U.S. watchdog criticises F-35 Block 4 plans

The Government Accountability Office (GAO) – the agency that provides auditing services for the U.S. Congress – has criticised the Pentagon’s plans for Block 4 of the F-35 Joint Strike Fighter programme. The funding needed for this effort is projected to be nearly $3bn over the next 6 years, which, the GAO notes, would qualify it as a major defence acquisition programme in its own right.

The GAO is not comfortable with the fact that the DoD does not currently plan to manage Block 4 as a separate programme with its own baseline but rather as part of the existing baseline. As a result, Block 4 will not be subject to statutory and regulatory oversight requirements, such as providing Congress with regular, formal reports on programme cost and schedule performance.

According to the GAO, best practices recommend an incremental approach in which new development efforts are structured and managed as separate acquisition programmes with their own requirements and acquisition programme baselines. Therefore, the Agency notes, it will be difficult for Congress to hold DOD accountable for achieving its cost, schedule, and performance requirements.

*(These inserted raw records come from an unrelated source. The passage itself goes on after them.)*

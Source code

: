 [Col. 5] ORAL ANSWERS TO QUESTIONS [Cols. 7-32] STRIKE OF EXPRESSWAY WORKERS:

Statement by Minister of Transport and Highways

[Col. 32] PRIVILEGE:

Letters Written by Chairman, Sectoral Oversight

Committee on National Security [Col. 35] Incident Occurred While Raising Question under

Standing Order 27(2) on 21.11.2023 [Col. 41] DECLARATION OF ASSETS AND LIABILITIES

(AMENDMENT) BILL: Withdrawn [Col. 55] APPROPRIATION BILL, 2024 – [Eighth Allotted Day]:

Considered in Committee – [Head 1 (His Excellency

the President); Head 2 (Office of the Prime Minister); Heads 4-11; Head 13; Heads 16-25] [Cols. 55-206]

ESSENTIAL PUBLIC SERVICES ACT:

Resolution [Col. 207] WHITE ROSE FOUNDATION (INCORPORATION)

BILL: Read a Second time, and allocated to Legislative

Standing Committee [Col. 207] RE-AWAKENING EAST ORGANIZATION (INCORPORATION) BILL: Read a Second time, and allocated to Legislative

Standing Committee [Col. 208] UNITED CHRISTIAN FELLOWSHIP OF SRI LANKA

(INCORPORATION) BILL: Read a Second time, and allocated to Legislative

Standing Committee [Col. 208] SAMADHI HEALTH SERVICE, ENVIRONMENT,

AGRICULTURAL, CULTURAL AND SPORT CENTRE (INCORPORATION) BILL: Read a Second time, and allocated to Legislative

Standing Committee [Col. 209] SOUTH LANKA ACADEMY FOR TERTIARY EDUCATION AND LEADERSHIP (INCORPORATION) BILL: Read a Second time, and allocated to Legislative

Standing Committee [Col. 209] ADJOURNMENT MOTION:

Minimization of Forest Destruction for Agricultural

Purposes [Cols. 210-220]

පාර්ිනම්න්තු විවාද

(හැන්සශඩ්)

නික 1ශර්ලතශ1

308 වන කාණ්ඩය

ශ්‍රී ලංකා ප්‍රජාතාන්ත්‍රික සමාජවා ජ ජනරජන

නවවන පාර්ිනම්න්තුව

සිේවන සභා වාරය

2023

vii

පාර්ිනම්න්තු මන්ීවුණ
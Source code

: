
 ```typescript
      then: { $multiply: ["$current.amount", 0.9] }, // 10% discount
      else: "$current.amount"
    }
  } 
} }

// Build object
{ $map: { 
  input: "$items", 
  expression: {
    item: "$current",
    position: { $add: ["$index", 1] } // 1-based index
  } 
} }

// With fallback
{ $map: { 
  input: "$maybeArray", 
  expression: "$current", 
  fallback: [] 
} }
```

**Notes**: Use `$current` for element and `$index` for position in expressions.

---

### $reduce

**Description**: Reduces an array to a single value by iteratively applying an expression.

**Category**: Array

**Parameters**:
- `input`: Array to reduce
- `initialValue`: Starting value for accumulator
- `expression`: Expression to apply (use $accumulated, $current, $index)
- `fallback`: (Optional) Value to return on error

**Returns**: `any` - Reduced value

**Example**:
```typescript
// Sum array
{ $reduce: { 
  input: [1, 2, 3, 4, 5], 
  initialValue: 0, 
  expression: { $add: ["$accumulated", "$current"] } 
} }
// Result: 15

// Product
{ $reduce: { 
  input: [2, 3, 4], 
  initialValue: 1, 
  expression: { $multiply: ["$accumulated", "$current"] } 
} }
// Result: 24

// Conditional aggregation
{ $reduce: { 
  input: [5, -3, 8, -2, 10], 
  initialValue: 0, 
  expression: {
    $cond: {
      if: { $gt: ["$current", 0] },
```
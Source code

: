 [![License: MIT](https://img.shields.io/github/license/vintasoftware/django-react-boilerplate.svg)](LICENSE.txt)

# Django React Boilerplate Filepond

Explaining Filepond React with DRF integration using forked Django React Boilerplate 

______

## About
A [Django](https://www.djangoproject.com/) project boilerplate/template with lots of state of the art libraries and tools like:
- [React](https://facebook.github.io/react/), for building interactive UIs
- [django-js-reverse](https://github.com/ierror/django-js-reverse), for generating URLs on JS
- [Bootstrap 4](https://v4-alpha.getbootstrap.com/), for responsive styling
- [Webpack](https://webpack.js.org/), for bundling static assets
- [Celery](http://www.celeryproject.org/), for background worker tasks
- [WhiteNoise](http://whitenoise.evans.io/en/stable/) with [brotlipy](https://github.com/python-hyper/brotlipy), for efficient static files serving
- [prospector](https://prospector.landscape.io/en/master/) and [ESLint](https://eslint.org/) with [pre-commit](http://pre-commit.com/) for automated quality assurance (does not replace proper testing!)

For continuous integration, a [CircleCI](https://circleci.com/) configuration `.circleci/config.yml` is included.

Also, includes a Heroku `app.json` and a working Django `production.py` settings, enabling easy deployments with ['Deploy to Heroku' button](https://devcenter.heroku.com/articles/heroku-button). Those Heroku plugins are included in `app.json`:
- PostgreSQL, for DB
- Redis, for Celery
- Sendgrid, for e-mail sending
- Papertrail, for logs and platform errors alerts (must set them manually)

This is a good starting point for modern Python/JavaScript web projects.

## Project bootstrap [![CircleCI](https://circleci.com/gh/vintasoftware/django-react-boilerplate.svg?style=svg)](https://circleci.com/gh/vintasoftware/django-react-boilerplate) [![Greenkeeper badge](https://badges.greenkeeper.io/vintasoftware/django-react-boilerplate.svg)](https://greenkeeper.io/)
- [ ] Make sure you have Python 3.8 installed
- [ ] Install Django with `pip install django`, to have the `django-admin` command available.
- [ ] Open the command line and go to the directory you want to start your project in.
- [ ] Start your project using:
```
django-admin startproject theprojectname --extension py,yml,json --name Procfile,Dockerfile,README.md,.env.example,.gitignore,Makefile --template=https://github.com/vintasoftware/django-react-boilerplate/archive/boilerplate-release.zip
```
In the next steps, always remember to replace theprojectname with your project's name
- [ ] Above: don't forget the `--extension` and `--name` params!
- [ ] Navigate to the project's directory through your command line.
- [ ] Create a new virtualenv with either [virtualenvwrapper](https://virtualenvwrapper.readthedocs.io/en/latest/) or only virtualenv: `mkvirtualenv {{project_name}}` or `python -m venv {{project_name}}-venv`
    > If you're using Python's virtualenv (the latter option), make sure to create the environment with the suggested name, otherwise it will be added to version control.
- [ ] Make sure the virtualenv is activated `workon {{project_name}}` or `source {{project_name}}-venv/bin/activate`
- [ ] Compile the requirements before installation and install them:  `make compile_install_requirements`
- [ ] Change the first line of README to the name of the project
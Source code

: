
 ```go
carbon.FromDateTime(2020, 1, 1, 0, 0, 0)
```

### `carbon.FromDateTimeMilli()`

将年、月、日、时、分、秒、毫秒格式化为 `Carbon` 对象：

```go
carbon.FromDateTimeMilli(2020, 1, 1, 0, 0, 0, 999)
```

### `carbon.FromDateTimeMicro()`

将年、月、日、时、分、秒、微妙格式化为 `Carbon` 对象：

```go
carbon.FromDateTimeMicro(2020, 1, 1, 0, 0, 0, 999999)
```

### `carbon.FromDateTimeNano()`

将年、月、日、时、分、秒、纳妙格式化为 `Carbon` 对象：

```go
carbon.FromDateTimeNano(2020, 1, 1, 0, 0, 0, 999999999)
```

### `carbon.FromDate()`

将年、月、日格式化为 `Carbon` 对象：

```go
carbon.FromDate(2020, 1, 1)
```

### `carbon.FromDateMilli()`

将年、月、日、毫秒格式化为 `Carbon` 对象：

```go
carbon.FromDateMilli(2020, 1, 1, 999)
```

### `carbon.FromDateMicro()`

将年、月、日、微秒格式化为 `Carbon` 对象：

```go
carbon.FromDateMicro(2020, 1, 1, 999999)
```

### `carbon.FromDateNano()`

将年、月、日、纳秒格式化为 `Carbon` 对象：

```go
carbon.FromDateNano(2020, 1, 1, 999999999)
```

The GAO notes that, although the F-35 total programme acquisition costs have decreased since 2014, the programme continues to face significant affordability challenges. DoD plans to begin increasing production and expects to spend more than $14bn annually for nearly a decade on procurement of F- 35 aircraft. Currently, the programme has around 20% of development testing remaining, including complex mission systems software testing, which the GAO describes as challenging.

According to Reuters, Lieutenant General Chris Bogdan, who heads the F-35 Joint Program Office (JPO), rejected the call to make the $3bn project into a separate weapons programme.

In a separate report, the GAO declared that Pratt & Whitney's F135 engine for the F-35 was still "not performing at expected levels". Though the report acknowledges that recent design changes have resulted in reliability improvements, it states that "the F-35A and F-35B engines are still at about 55% and 63%, respectively, of where the programme expected them to be at this point”.